This conservation permits the comparison of the genomic location of HTgenes between genomes. Shared genomic context may also be useful for distinguishing orthologs and paralogs in conjunction with phylogenetic trees, though that analysis is not conducted here. These comparisons of HTgene locations are done with respect to gene families which are shared between the genomes of interest. Depending on the extent of gene order conservation around the HTgene between genomes it may be possible to distinguish single from multiple transfer events (Fig. 2A and 2B). If the local gene order is not well conserved then a single transfer followed by genome rearrangement cannot be excluded even when the HTgene is present in a completely different context in different genomes (Fig. 2C). Within poxvirus genera this is a particular issue when comparing EPV gene order to that of ChPV, and to a certain degree also in comparison of avipox to other ChPV because of the high amount of rearrangement (Additional File 1).

Figure 2
figure 2

Model gene order comparisons for inferring the number of horizontal gene transfer events. The relative order of genes around the gene of interest is illustrated. Orthologous genes are shaded in the same color and lined up vertically. A white box indicates that the gene is present in the genome, but not at the expected (i.e., equivalent) location. Horizontal lines indicate genomic segments. Thick horizontal lines indicate that the connected genes are neighboring genes of the specified type (where gene of interest is present) or have fewer than three intervening genes of the specified type (where gene of interest is absent). Thin horizontal lines signify three to six intervening genes. Vertical lines separate discontiguous genomic regions. (A) The gene of interest is in an equivalent location in all genomes where it is found. This supports a single origin (i.e., horizontal transfer) of this gene. (B) The gene of interest is found in two different genomic locations and the relative arrangement of other genes in each of these locations is conserved (i.e., there is no support for a local rearrangement). This supports two independent transfers of this gene. (C) The gene of interest is found in two different genomic locations but these regions are not conserved between genomes, so it is not possible to infer if it was a single transfer followed by genome rearrangement, or two independent transfer events.

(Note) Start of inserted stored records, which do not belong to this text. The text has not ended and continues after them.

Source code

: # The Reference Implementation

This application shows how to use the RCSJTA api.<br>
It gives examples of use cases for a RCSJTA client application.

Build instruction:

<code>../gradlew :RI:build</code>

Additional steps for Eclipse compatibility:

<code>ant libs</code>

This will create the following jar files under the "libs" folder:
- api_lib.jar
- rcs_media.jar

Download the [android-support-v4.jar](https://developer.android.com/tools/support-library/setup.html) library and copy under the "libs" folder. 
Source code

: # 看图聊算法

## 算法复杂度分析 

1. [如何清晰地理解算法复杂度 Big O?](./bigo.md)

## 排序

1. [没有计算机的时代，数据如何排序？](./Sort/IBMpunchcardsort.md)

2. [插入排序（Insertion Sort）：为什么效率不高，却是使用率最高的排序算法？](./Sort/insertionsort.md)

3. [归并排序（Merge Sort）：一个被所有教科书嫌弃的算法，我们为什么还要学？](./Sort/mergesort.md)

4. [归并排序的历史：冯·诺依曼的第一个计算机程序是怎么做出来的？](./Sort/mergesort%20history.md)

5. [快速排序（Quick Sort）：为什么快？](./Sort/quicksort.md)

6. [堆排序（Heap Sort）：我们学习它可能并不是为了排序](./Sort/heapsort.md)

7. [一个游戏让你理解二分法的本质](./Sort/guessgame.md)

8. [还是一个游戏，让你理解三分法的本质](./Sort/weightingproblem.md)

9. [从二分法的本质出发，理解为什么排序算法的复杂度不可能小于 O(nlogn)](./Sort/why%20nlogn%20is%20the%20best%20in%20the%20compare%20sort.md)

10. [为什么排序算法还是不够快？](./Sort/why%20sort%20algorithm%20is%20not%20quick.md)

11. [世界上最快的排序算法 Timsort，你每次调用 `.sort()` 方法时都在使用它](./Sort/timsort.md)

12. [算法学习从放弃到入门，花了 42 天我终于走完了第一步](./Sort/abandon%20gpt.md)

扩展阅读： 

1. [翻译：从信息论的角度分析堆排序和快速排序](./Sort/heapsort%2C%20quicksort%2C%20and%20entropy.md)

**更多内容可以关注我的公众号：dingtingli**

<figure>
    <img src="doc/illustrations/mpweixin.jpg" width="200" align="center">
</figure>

We made three kinds of illustrations of the genomic context of HTgenes, distinguished by the type of gene families that the HTgene is plotted alongside. In the first kind the HTgene location is plotted with respect to the "core families" only. There are only 33 of these genes, so the distances within the diagram may be quite large, however because these are shared by all pox genomes, this view permits a low-resolution comparison across all genera. The second type of diagram plots the HTgene with respect to ortholog families, which are much greater in number. This increases the "resolution" of the plot and still avoids the confounding effect of paralogous genes. Finally we plot the location of the HTgene with respect to any of the gene families and examine it with the caveat that paralogous genes may be misleading.

We applied this analysis to the nine HTgenes uncovered by our PSI-BLAST search and compared the results to the scenarios supported by ML and NJ tree of the pox gene family and the non-pox homologs. We also applied the comparative gene arrangement analysis to candidate HTgenes from the literature (Table 3).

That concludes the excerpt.